| Work task |
Once you find the line that contains "In addition, learning-based", write out that line and every line after it to the end of the records, exactly and with nothing else.

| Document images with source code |
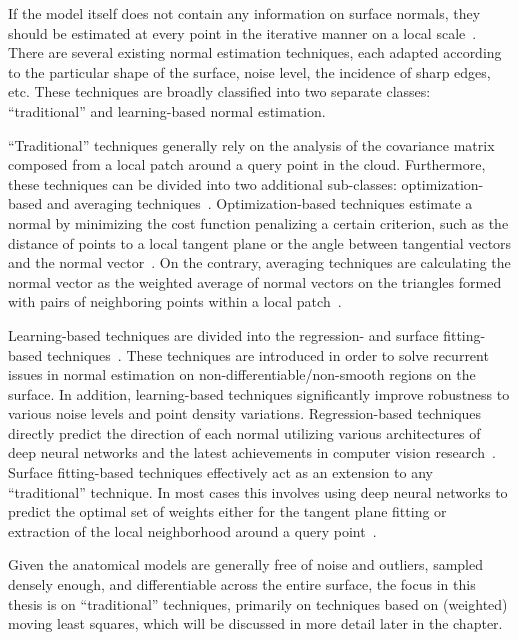 If the model itself does not contain any information on surface normals, they should be estimated at every point in the iterative manner on a local scale~\cite{Berger2017survey}.
There are several existing normal estimation techniques, each adapted according to the particular shape of the surface, noise level, the incidence of sharp edges, etc.
These techniques are broadly classified into two separate classes: ``traditional'' and learning-based normal estimation.

``Traditional'' techniques generally rely on the analysis of the covariance matrix composed from a local patch around a query point in the cloud.
Furthermore, these techniques can be divided into two additional sub-classes: optimization-based and averaging techniques~\cite{Klasing2009Comparison}.
Optimization-based techniques estimate a normal by minimizing the cost function penalizing a certain criterion, such as the distance of points to a local tangent plane or the angle between tangential vectors and the normal vector~\cite{Hoppe1992Surface}.
On the contrary, averaging techniques are calculating the normal vector as the weighted average of normal vectors on the triangles formed with pairs of neighboring points within a local patch~\cite{Jin2005comparison}.

Learning-based techniques are divided into the regression- and surface fitting-based techniques~\cite{Wang2015Designing}.
These techniques are introduced in order to solve recurrent issues in normal estimation on non-differentiable/non-smooth regions on the surface.
In addition, learning-based techniques significantly improve robustness to various noise levels and point density variations.
Regression-based techniques directly predict the direction of each normal utilizing various architectures of deep neural networks and the latest achievements in computer vision research~\cite{Charles2017PointNet,Guerrero2018PCPNet,Ben-Shabat2019Nesti-Net,Zhou2023Refine-Net}.
Surface fitting-based techniques effectively act as an extension to any ``traditional'' technique.
In most cases this involves using deep neural networks to predict the optimal set of weights either for the tangent plane fitting or extraction of the local neighborhood around a query point~\cite{Lenssen2020Deep,Ben-Shabat2020DeepFit,Zhu2021AdaFit,Li2022HSurf-Net}.

Given the anatomical models are generally free of noise and outliers, sampled densely enough, and differentiable across the entire surface, the focus in this thesis is on ``traditional'' techniques, primarily on techniques based on (weighted) moving least squares, which will be discussed in more detail later in the chapter.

| Your response |
In addition, learning-based techniques significantly improve robustness to various noise levels and point density variations.
Regression-based techniques directly predict the direction of each normal utilizing various architectures of deep neural networks and the latest achievements in computer vision research~\cite{Charles2017PointNet,Guerrero2018PCPNet,Ben-Shabat2019Nesti-Net,Zhou2023Refine-Net}.
Surface fitting-based techniques effectively act as an extension to any ``traditional'' technique.
In most cases this involves using deep neural networks to predict the optimal set of weights either for the tangent plane fitting or extraction of the local neighborhood around a query point~\cite{Lenssen2020Deep,Ben-Shabat2020DeepFit,Zhu2021AdaFit,Li2022HSurf-Net}.

Given the anatomical models are generally free of noise and outliers, sampled densely enough, and differentiable across the entire surface, the focus in this thesis is on ``traditional'' techniques, primarily on techniques based on (weighted) moving least squares, which will be discussed in more detail later in the chapter.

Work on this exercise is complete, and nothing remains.